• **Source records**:
========

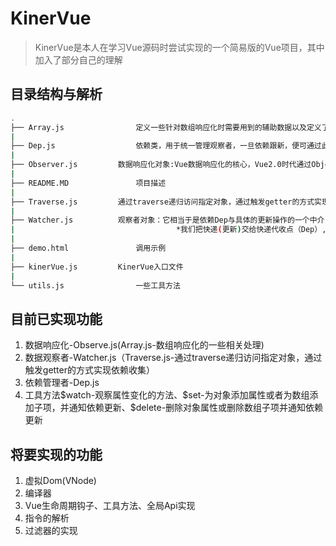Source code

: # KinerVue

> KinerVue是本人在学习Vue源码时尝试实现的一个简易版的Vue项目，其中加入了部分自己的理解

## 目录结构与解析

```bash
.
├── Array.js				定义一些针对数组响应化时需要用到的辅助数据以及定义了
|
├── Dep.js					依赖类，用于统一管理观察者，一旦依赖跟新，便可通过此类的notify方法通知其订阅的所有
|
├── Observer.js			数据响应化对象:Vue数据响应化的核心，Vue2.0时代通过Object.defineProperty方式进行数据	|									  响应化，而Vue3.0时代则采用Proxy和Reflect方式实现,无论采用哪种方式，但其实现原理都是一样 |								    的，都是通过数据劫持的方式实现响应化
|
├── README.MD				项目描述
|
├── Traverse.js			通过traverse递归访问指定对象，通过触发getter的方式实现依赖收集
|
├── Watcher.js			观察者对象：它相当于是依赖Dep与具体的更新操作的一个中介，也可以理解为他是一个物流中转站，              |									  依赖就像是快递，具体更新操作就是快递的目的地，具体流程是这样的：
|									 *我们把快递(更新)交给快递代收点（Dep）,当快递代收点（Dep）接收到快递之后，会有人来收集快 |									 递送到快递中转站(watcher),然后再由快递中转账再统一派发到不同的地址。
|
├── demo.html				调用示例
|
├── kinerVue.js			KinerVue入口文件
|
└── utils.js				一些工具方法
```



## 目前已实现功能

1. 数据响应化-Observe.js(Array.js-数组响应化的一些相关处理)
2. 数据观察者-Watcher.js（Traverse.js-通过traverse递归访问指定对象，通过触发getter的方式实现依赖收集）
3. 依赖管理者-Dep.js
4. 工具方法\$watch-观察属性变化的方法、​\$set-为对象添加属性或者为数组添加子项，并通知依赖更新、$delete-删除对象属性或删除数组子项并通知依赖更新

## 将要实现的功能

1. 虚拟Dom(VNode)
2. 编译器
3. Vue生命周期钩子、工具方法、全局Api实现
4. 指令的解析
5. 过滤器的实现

========

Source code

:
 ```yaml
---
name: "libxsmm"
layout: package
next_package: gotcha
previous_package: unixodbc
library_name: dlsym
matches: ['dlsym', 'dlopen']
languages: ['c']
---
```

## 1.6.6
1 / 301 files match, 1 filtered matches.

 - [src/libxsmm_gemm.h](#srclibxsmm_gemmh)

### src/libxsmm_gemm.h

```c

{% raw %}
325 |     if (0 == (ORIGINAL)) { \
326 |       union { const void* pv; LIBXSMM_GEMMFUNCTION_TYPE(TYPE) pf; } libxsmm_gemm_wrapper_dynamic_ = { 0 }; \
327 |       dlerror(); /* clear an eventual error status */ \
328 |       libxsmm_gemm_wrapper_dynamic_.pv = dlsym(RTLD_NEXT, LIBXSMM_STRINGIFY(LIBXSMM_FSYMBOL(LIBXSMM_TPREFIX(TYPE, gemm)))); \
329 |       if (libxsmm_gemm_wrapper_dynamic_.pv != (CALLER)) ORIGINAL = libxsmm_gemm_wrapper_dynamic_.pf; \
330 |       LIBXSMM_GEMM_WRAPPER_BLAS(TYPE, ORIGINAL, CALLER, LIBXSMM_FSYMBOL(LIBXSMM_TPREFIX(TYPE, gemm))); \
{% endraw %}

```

========

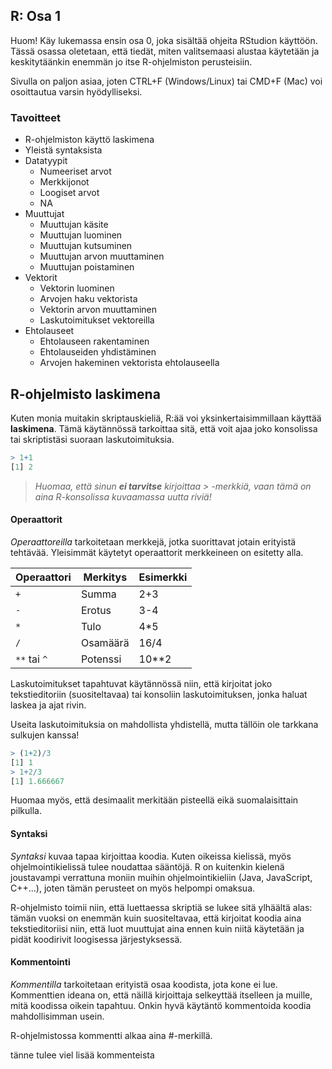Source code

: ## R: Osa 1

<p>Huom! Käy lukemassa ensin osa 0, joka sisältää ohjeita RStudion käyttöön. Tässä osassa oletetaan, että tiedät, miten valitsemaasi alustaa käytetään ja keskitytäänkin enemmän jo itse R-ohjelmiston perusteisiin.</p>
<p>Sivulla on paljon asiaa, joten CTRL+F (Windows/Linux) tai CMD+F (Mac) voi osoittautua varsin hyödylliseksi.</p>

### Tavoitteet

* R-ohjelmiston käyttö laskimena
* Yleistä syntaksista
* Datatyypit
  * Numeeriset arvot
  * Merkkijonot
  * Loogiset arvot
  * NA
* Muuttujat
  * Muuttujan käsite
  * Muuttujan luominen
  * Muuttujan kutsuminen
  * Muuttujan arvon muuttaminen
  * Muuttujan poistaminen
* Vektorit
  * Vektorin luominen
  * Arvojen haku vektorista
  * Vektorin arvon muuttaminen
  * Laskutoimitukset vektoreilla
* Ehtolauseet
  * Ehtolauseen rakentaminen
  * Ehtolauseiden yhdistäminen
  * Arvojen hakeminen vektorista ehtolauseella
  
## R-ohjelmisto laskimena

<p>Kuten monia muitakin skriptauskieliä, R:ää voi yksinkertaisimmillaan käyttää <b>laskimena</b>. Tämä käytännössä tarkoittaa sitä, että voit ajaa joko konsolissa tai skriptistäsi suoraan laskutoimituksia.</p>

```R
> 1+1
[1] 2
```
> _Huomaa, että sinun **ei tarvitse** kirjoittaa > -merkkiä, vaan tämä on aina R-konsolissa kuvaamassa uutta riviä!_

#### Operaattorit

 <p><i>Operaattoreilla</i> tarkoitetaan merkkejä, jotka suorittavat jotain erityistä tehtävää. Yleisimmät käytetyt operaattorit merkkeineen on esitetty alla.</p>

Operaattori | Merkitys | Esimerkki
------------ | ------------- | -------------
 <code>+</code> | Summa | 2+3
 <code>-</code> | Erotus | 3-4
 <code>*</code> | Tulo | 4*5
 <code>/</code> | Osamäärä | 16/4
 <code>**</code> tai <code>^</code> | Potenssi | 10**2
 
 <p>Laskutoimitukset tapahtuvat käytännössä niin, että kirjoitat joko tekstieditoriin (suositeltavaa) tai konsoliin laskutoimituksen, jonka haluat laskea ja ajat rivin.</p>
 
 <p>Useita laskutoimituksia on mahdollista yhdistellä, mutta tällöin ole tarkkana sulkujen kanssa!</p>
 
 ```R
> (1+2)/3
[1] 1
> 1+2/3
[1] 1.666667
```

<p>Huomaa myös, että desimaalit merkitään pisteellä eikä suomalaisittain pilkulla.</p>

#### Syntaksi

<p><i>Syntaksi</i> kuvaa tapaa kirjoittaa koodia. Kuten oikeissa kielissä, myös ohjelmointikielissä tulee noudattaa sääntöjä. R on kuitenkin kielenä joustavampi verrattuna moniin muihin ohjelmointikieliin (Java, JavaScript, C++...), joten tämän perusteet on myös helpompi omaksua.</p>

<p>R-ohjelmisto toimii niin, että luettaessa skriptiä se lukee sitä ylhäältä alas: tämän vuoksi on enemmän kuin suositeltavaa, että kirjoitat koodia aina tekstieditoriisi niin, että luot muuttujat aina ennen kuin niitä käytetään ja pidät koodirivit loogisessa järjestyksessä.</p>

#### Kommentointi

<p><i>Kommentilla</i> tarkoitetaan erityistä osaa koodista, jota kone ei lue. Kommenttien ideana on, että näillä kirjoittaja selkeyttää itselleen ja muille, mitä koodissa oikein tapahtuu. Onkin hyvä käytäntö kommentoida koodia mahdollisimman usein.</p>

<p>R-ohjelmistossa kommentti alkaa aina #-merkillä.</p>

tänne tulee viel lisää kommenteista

========

• **Work item**: Find the string "koodia" in the records, then copy each line where it occurs.

• **Output of the task**:
<p><i>Syntaksi</i> kuvaa tapaa kirjoittaa koodia. Kuten oikeissa kielissä, myös ohjelmointikielissä tulee noudattaa sääntöjä. R on kuitenkin kielenä joustavampi verrattuna moniin muihin ohjelmointikieliin (Java, JavaScript, C++...), joten tämän perusteet on myös helpompi omaksua.</p>
<p>R-ohjelmisto toimii niin, että luettaessa skriptiä se lukee sitä ylhäältä alas: tämän vuoksi on enemmän kuin suositeltavaa, että kirjoitat koodia aina tekstieditoriisi niin, että luot muuttujat aina ennen kuin niitä käytetään ja pidät koodirivit loogisessa järjestyksessä.</p>
<p><i>Kommentilla</i> tarkoitetaan erityistä osaa koodista, jota kone ei lue. Kommenttien ideana on, että näillä kirjoittaja selkeyttää itselleen ja muille, mitä koodissa oikein tapahtuu. Onkin hyvä käytäntö kommentoida koodia mahdollisimman usein.</p>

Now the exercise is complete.